Most data teams have experienced the same frustrating pattern. An analyst builds a dashboard in response to a stakeholder request. The stakeholder uses it for a few weeks, then discovers that the numbers do not match another report they received from a different team. They lose trust in the data. The dashboard is abandoned. The analyst builds another one for the next request, and the cycle repeats. Six months later, the organisation has a dozen dashboards that contradict each other, nobody knows which to trust, and data is blamed rather than the process that created it.

The root cause is almost never a technical problem. It is an organisational problem: data was treated as a by-product of engineering work rather than a product in its own right, with an owner, defined consumers, quality standards, and a support model. The Data as a Product framework addresses exactly this.

What “Data as a Product” Actually Means

The phrase comes from the data mesh architecture pattern introduced by Zhamak Dehghani, but the principle is applicable independently of whether your organisation adopts the full data mesh model. Treating data as a product means applying the same discipline to internal data assets that a software product team applies to a customer-facing product:

  • Defined ownership — a specific team is responsible for a data asset, not just whoever built it originally
  • Known consumers — the team understands who uses the data, for what purpose, and what their requirements are
  • Quality standards and SLAs — freshness, completeness, and accuracy are measurable and monitored, and the owning team is accountable when they degrade
  • Discoverability — consumers can find the data asset, understand what it contains, and access it without asking the owning team for help
  • Versioning and change management — schema changes are communicated in advance, backward compatibility is maintained or migration paths are provided

This is a significant shift for most data teams, who are accustomed to building pipelines and dashboards on request and moving to the next project. It requires investment in tooling, process, and organisational culture.

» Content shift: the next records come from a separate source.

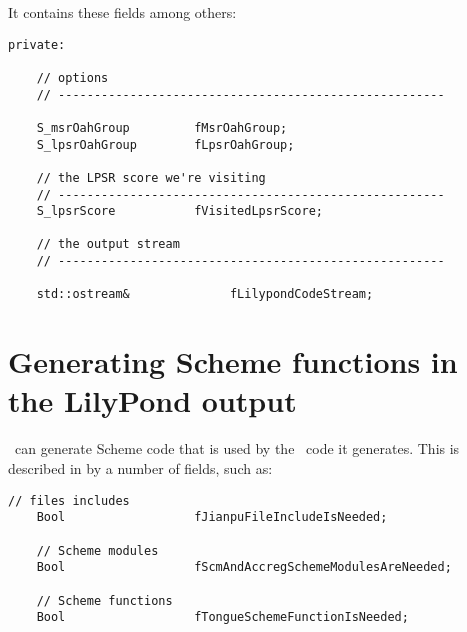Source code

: It contains these fields among others:
\begin{lstlisting}[language=CPlusPlus]
  private:

    // options
    // ------------------------------------------------------

    S_msrOahGroup         fMsrOahGroup;
    S_lpsrOahGroup        fLpsrOahGroup;

    // the LPSR score we're visiting
    // ------------------------------------------------------
    S_lpsrScore           fVisitedLpsrScore;

    // the output stream
    // ------------------------------------------------------

    std::ostream&              fLilypondCodeStream;
\end{lstlisting}


\section{Generating Scheme functions in the LilyPond output}

\xmlToLy\ can generate Scheme code that is used by the \lily\ code it generates. This is described in  by a number of  fields, such as:
\begin{lstlisting}[language=CPlusPlus]
    // files includes
    Bool                  fJianpuFileIncludeIsNeeded;

    // Scheme modules
    Bool                  fScmAndAccregSchemeModulesAreNeeded;

    // Scheme functions
    Bool                  fTongueSchemeFunctionIsNeeded;
\end{lstlisting}



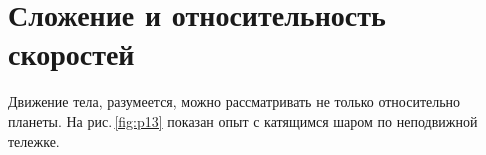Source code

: \documentclass[main.tex]{subfiles}
\begin{document}


 

 

 
   

\section{Сложение и относительность скоростей}


Движение тела, разумеется, можно рассматривать не только относительно планеты. На рис.\,\ref{fig:p13} показан опыт с катящимся шаром по неподвижной тележке.
\end{document}
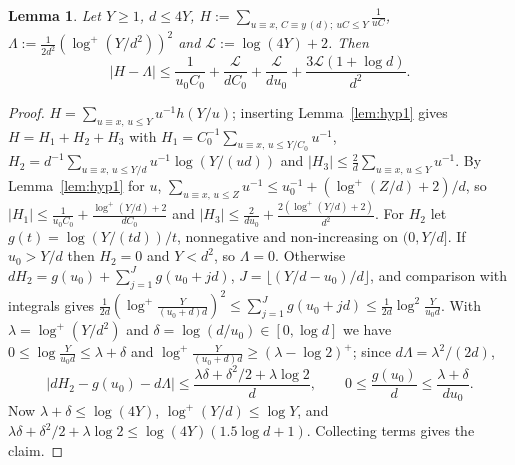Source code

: \documentclass[11pt,reqno]{amsart}
\newtheorem{lemma}[theorem]{Lemma}
\theoremstyle{definition}
\begin{document}
\begin{lemma}\label{lem:hyp2}
Let $Y\ge1$, $d\le4Y$,
$H:=\sum_{u\equiv x,\,C\equiv y\,(d);\ uC\le Y}\frac1{uC}$,
$\Lambda:=\frac1{2d^2}(\log^+(Y/d^2))^2$ and $\mathcal L:=\log(4Y)+2$.  Then
\[
 |H-\Lambda|\le\frac1{u_0C_0}+\frac{\mathcal L}{dC_0}+\frac{\mathcal L}{du_0}
 +\frac{3\mathcal L(1+\log d)}{d^2}.
\]
\end{lemma}
\begin{proof}
$H=\sum_{u\equiv x,\,u\le Y}u^{-1}h(Y/u)$; inserting Lemma~\ref{lem:hyp1}
gives $H=H_1+H_2+H_3$ with
$H_1=C_0^{-1}\sum_{u\equiv x,\,u\le Y/C_0}u^{-1}$,
$H_2=d^{-1}\sum_{u\equiv x,\,u\le Y/d}u^{-1}\log(Y/(ud))$ and
$|H_3|\le\frac2d\sum_{u\equiv x,\,u\le Y}u^{-1}$.  By Lemma~\ref{lem:hyp1}
for $u$, $\sum_{u\equiv x,\,u\le Z}u^{-1}\le u_0^{-1}+(\log^+(Z/d)+2)/d$, so
$|H_1|\le\frac1{u_0C_0}+\frac{\log^+(Y/d)+2}{dC_0}$ and
$|H_3|\le\frac2{du_0}+\frac{2(\log^+(Y/d)+2)}{d^2}$.  For $H_2$ let
$g(t)=\log(Y/(td))/t$, nonnegative and non-increasing on $(0,Y/d]$.  If
$u_0>Y/d$ then $H_2=0$ and $Y<d^2$, so $\Lambda=0$.  Otherwise
$dH_2=g(u_0)+\sum_{j=1}^Jg(u_0+jd)$, $J=\lfloor(Y/d-u_0)/d\rfloor$, and
comparison with integrals gives
$\frac1{2d}(\log^+\frac Y{(u_0+d)d})^2\le\sum_{j=1}^Jg(u_0+jd)\le\frac1{2d}\log^2\frac
Y{u_0d}$.  With $\lambda=\log^+(Y/d^2)$ and $\delta=\log(d/u_0)\in[0,\log d]$
we have $0\le\log\frac Y{u_0d}\le\lambda+\delta$ and
$\log^+\frac{Y}{(u_0+d)d}\ge(\lambda-\log 2)^+$; since $d\Lambda=\lambda^2/(2d)$,
\[
 |dH_2-g(u_0)-d\Lambda|\le\frac{\lambda\delta+\delta^2/2+\lambda\log2}d,
 \qquad0\le\frac{g(u_0)}d\le\frac{\lambda+\delta}{du_0}.
\]
Now $\lambda+\delta\le\log(4Y)$, $\log^+(Y/d)\le\log Y$, and
$\lambda\delta+\delta^2/2+\lambda\log2\le\log(4Y)(1.5\log d+1)$.  Collecting
terms gives the claim.
\end{proof}
\end{document}
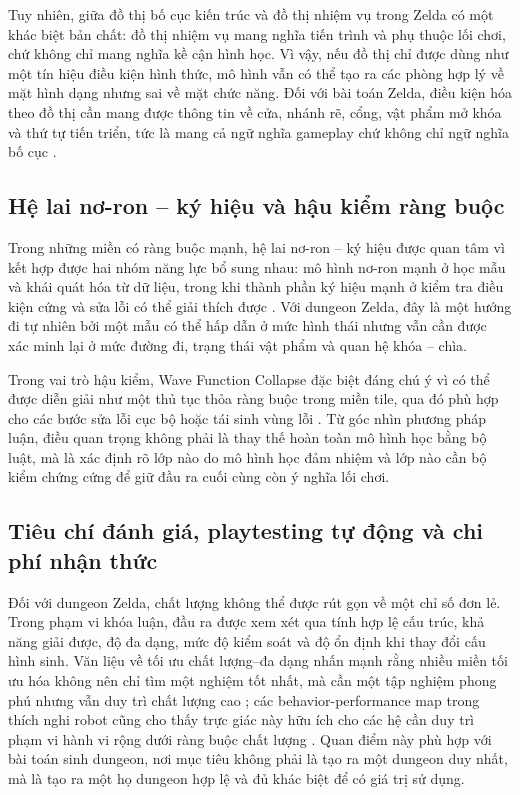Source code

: \documentclass[oneside,a4paper,12pt]{extreport}
\begin{document}
Tuy nhiên, giữa đồ thị bố cục kiến trúc và đồ thị nhiệm vụ trong Zelda có một khác biệt bản chất: đồ thị nhiệm vụ mang nghĩa tiến trình và phụ thuộc lối chơi, chứ không chỉ mang nghĩa kề cận hình học. Vì vậy, nếu đồ thị chỉ được dùng như một tín hiệu điều kiện hình thức, mô hình vẫn có thể tạo ra các phòng hợp lý về mặt hình dạng nhưng sai về mặt chức năng. Đối với bài toán Zelda, điều kiện hóa theo đồ thị cần mang được thông tin về cửa, nhánh rẽ, cổng, vật phẩm mở khóa và thứ tự tiến triển, tức là mang cả ngữ nghĩa gameplay chứ không chỉ ngữ nghĩa bố cục \cite{dormans2011missionspaces,mota2021dungeon,madkour2021guidinggg}.

\subsection{Hệ lai nơ-ron -- ký hiệu và hậu kiểm ràng buộc}
Trong những miền có ràng buộc mạnh, hệ lai nơ-ron -- ký hiệu được quan tâm vì kết hợp được hai nhóm năng lực bổ sung nhau: mô hình nơ-ron mạnh ở học mẫu và khái quát hóa từ dữ liệu, trong khi thành phần ký hiệu mạnh ở kiểm tra điều kiện cứng và sửa lỗi có thể giải thích được \cite{besold2017neuralsymbolic,garcez2019neuralsymbolic,cunnington2023ffnsl,dormans2011missionspaces,rodriguez2019bootstrapping}. Với dungeon Zelda, đây là một hướng đi tự nhiên bởi một mẫu có thể hấp dẫn ở mức hình thái nhưng vẫn cần được xác minh lại ở mức đường đi, trạng thái vật phẩm và quan hệ khóa -- chìa.

Trong vai trò hậu kiểm, Wave Function Collapse đặc biệt đáng chú ý vì có thể được diễn giải như một thủ tục thỏa ràng buộc trong miền tile, qua đó phù hợp cho các bước sửa lỗi cục bộ hoặc tái sinh vùng lỗi \cite{karth2021wfc}. Từ góc nhìn phương pháp luận, điều quan trọng không phải là thay thế hoàn toàn mô hình học bằng bộ luật, mà là xác định rõ lớp nào do mô hình học đảm nhiệm và lớp nào cần bộ kiểm chứng cứng để giữ đầu ra cuối cùng còn ý nghĩa lối chơi.

\subsection{Tiêu chí đánh giá, playtesting tự động và chi phí nhận thức}
Đối với dungeon Zelda, chất lượng không thể được rút gọn về một chỉ số đơn lẻ. Trong phạm vi khóa luận, đầu ra được xem xét qua tính hợp lệ cấu trúc, khả năng giải được, độ đa dạng, mức độ kiểm soát và độ ổn định khi thay đổi cấu hình sinh. Văn liệu về tối ưu chất lượng--đa dạng nhấn mạnh rằng nhiều miền tối ưu hóa không nên chỉ tìm một nghiệm tốt nhất, mà cần một tập nghiệm phong phú nhưng vẫn duy trì chất lượng cao \cite{mouret2015mapelites,pugh2016quality,vassiliades2017cvt,fontaine2020cma,gravina2019pcgqd}; các behavior-performance map trong thích nghi robot cũng cho thấy trực giác này hữu ích cho các hệ cần duy trì phạm vi hành vi rộng dưới ràng buộc chất lượng \cite{cully2015robots}. Quan điểm này phù hợp với bài toán sinh dungeon, nơi mục tiêu không phải là tạo ra một dungeon duy nhất, mà là tạo ra một họ dungeon hợp lệ và đủ khác biệt để có giá trị sử dụng.
\end{document}
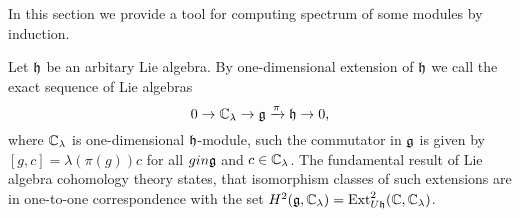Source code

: In this section we provide a tool for computing spectrum of some modules by induction.

Let $\mathfrak{h}$ be an arbitary Lie algebra. By one-dimensional extension of $\mathfrak{h}$ we call the exact
sequence of Lie algebras
\[
    0 \to \mathbb{C}_\lambda\rightarrow \mathfrak{g} \xrightarrow\pi \mathfrak{h} \to 0,
\]
where $\mathbb{C}_\lambda$ is one-dimensional $\mathfrak{h}$-module, such the commutator in $\mathfrak{g}$ is given by
$[g,c] = \lambda(\pi(g))c$ for all $g in \mathfrak{g}$ and $c \in \mathbb{C}_\lambda$.  The fundamental result of
Lie algebra cohomology theory states, that isomorphism classes of such extensions are in one-to-one
correspondence with the set $H^2(\mathfrak{g},\mathbb{C}_\lambda) = \operatorname{Ext}^2_{U\mathfrak{h}}(\mathbb{C}, \mathbb{C}_\lambda)$.
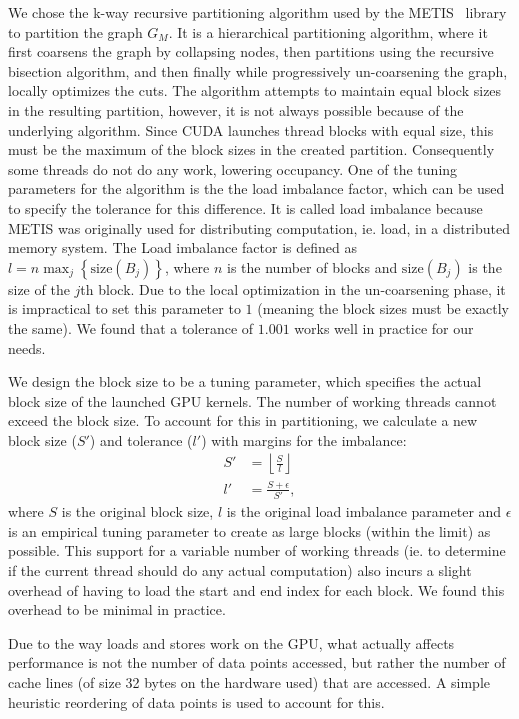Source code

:We chose the k-way recursive partitioning algorithm used by the 
METIS~\cite{metis} library to partition the graph $G_M$. It is a hierarchical
partitioning algorithm, where it first coarsens the graph by collapsing nodes, 
then partitions using the recursive bisection algorithm, and then finally while 
progressively un-coarsening the graph, locally optimizes the cuts. The algorithm 
attempts to maintain equal block sizes in the resulting partition, however, it 
is not always possible because of the underlying algorithm. Since CUDA launches 
thread blocks with equal size, this must be the maximum of the block sizes in 
the created partition. Consequently some threads do not do any work, 
lowering occupancy. One of the tuning parameters for the algorithm is the the 
load imbalance factor, which can be used to specify the tolerance for this 
difference. It is called load imbalance because METIS was originally used 
for distributing computation, ie. load, in a distributed memory system. The 
Load imbalance factor is defined as $l = n\max_j \left\{\mathrm{size}(B_j) 
\right\}$, where $n$ is the number of blocks and $\mathrm{size}(B_j)$ is the 
size of the $j$th block. Due to the local optimization in the un-coarsening 
phase, it is impractical to set this parameter to $1$ (meaning the block sizes 
must be exactly the same). We found that a tolerance of $1.001$ works well in 
practice for our needs.

We design the block size to be a tuning parameter, which specifies the actual
block size of the launched GPU kernels. The number of working threads
cannot exceed the block size. To account for this in partitioning, we calculate 
a new block size ($S'$) and tolerance ($l'$) with margins for the imbalance:
\begin{align}
  S' &= \left\lfloor \frac{S}{l} \right\rfloor \\
  l' &= \frac{S + \epsilon}{S'},
\end{align}
where $S$ is the original block size, $l$ is the original load imbalance
parameter and $\epsilon$ is an empirical tuning parameter to create as large
blocks (within the limit) as possible. This support for a variable number of 
working threads (ie. to determine if the current thread should do any actual 
computation) also incurs a slight overhead of having to load the start and end 
index for each block. We found this overhead to be minimal in practice.

Due to the way loads and stores work on the GPU, what actually affects
performance is not the number of data points accessed, but rather the number of
cache lines (of size 32 bytes on the hardware used) that are accessed. A simple 
heuristic reordering of data points is used to account for this. 

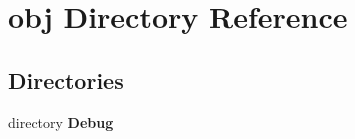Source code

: \section{obj Directory Reference}
\label{dir_43724e81dd40e09f32417973865cdd64}
\subsection*{Directories}
\begin{DoxyCompactItemize}
\item 
directory \textbf{ Debug}
\end{DoxyCompactItemize}
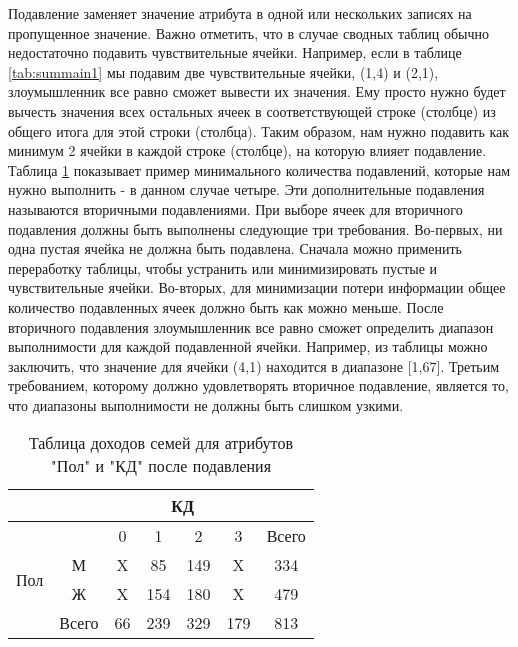Подавление заменяет значение атрибута в одной или нескольких записях на пропущенное значение. Важно отметить, что в случае сводных таблиц обычно недостаточно подавить чувствительные ячейки. Например, если в таблице \ref{tab:summain1} мы подавим две чувствительные ячейки, (1,4) и (2,1), злоумышленник все равно сможет вывести их значения. Ему просто нужно будет вычесть значения всех остальных ячеек в соответствующей строке (столбце) из общего итога для этой строки (столбца). Таким образом, нам нужно подавить как минимум 2 ячейки в каждой строке (столбце), на которую влияет подавление. Таблица \ref{tab:suppression} показывает пример минимального количества подавлений, которые нам нужно выполнить - в данном случае четыре. Эти дополнительные подавления называются вторичными подавлениями. При выборе ячеек для вторичного подавления должны быть выполнены следующие три требования. Во-первых, ни одна пустая ячейка не должна быть подавлена. Сначала можно применить переработку таблицы, чтобы устранить или минимизировать пустые и чувствительные ячейки. Во-вторых, для минимизации потери информации общее количество подавленных ячеек должно быть как можно меньше. После вторичного подавления злоумышленник все равно сможет определить диапазон выполнимости для каждой подавленной ячейки. Например, из таблицы  можно заключить, что значение для ячейки (4,1) находится в диапазоне [1,67]. Третьим требованием, которому должно удовлетворять вторичное подавление, является то, что диапазоны выполнимости не должны быть слишком узкими.
\\

\begin{table}[h]
\centering
\begin{tabular}{|c|cccccc|}
\hline
                        & \multicolumn{6}{c|}{КД}                                                                                                         \\ \hline
\multirow{4}{*}{Пол} & \multicolumn{1}{c|}{}      & \multicolumn{1}{c|}{0}  & \multicolumn{1}{c|}{1}   & \multicolumn{1}{c|}{2}   & \multicolumn{1}{c|}{3}   & Всего \\ \cline{2-7} 
                        & \multicolumn{1}{c|}{М}     & \multicolumn{1}{c|}{X} & \multicolumn{1}{c|}{85}  & \multicolumn{1}{c|}{149} & \multicolumn{1}{c|}{X}  & 334   \\ \cline{2-7} 
                        & \multicolumn{1}{c|}{Ж}     & \multicolumn{1}{c|}{X} & \multicolumn{1}{c|}{154} & \multicolumn{1}{c|}{180} & \multicolumn{1}{c|}{X} & 479   \\ \cline{2-7} 
                        & \multicolumn{1}{c|}{Всего} & \multicolumn{1}{c|}{66} & \multicolumn{1}{c|}{239} & \multicolumn{1}{c|}{329} & \multicolumn{1}{c|}{179} & 813   \\ \hline
\end{tabular}
\caption{Таблица доходов семей для атрибутов "Пол" и "КД" после подавления}
\label{tab:suppression}
\end{table}

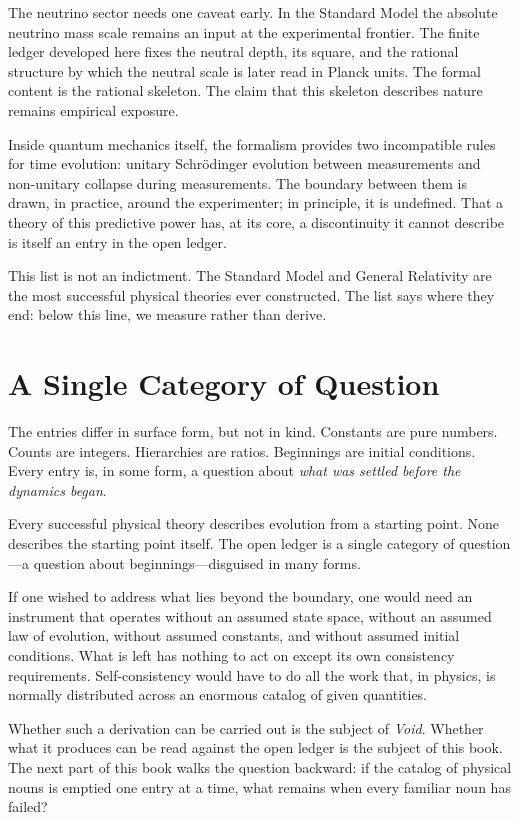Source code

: \documentclass[11pt,a4paper]{book}
\begin{document}
The neutrino sector needs one caveat early. In the Standard Model the
absolute neutrino mass scale remains an input at the experimental frontier.
The finite ledger developed here fixes the neutral depth, its square, and the
rational structure by which the neutral scale is later read in Planck units.
The formal content is the rational skeleton.  The claim that this skeleton
describes nature remains empirical exposure.

Inside quantum mechanics itself, the formalism provides two incompatible rules for time evolution: unitary Schr\"odinger evolution between measurements and non-unitary collapse during measurements.  The boundary between them is drawn, in practice, around the experimenter; in principle, it is undefined.  That a theory of this predictive power has, at its core, a discontinuity it cannot describe is itself an entry in the open ledger.

This list is not an indictment.  The Standard Model and General Relativity are the most successful physical theories ever constructed.  The list says where they end: below this line, we measure rather than derive.

\section*{A Single Category of Question}

The entries differ in surface form, but not in kind.  Constants are pure numbers.  Counts are integers.  Hierarchies are ratios.  Beginnings are initial conditions.  Every entry is, in some form, a question about \emph{what was settled before the dynamics began}.

Every successful physical theory describes evolution from a starting point.  None describes the starting point itself.  The open ledger is a single category of question---a question about beginnings---disguised in many forms.

If one wished to address what lies beyond the boundary, one would need an instrument that operates without an assumed state space, without an assumed law of evolution, without assumed constants, and without assumed initial conditions.  What is left has nothing to act on except its own consistency requirements.  Self-consistency would have to do all the work that, in physics, is normally distributed across an enormous catalog of given quantities.

Whether such a derivation can be carried out is the subject of \textit{Void}.  Whether what it produces can be read against the open ledger is the subject of this book.  The next part of this book walks the question backward: if the catalog of physical nouns is emptied one entry at a time, what remains when every familiar noun has failed?
\end{document}
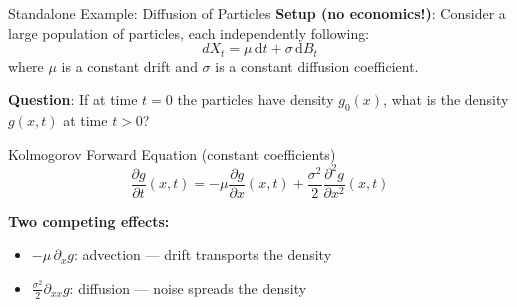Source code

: \documentclass[aspectratio=169,11pt]{beamer}
\newcommand{\emphc}[1]{\textcolor{harvardcrimson}{#1}}
\newcommand{\ud}{\,\mathrm{d}}
\begin{document}
\begin{frame}{Standalone Example: Diffusion of Particles}
\small
\textbf{Setup (no economics!)}: Consider a large population of particles, each independently following:
\[
dX_t = \mu\ud t + \sigma\ud B_t
\]
where $\mu$ is a constant drift and $\sigma$ is a constant diffusion coefficient.

\vspace{0.2em}
\textbf{Question}: If at time $t=0$ the particles have density $g_0(x)$, what is the density $g(x,t)$ at time $t > 0$?

\vspace{0.2em}
\begin{block}{Kolmogorov Forward Equation (constant coefficients)}
\vspace{-0.3em}
\[
\boxed{\frac{\partial g}{\partial t}(x,t) = -\mu\frac{\partial g}{\partial x}(x,t) + \frac{\sigma^2}{2}\frac{\partial^2 g}{\partial x^2}(x,t)}
\]
\vspace{-0.3em}
\end{block}

\vspace{0.2em}
\textbf{Two competing effects:}
\begin{itemize}\itemsep2pt
    \item $-\mu\,\partial_x g$: \emphc{advection} --- drift transports the density
    \item $\frac{\sigma^2}{2}\partial_{xx}g$: \emphc{diffusion} --- noise spreads the density
\end{itemize}
\end{frame}
\end{document}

The Internal Data Product Taxonomy

Not all data assets are products. A raw S3 dump of a third-party API response is not a data product — it is raw material. A staging table that only exists to feed a downstream model is an implementation detail. A data product is an asset that is consumed directly by humans or systems outside the team that owns it, and that carries a commitment to quality and availability.

Internal data products typically fall into three categories:

Source-aligned products — canonical representations of a specific business domain’s data, owned by the team closest to that domain. The Customer team owns the dim_customers table and the fact_customer_events table. The Finance team owns fact_journal_entries. These are the authoritative sources that other teams join against.

Aggregate products — derived datasets that combine multiple source-aligned products to answer cross-domain questions. A fact_order_revenue_attribution table that joins orders, customers, marketing touchpoints, and financial data is owned by a central analytics team because no single domain team has full context.

Analytical products — dashboards, reports, and notebooks that present data to decision-makers. These are products too, with defined consumers, refresh schedules, and quality standards.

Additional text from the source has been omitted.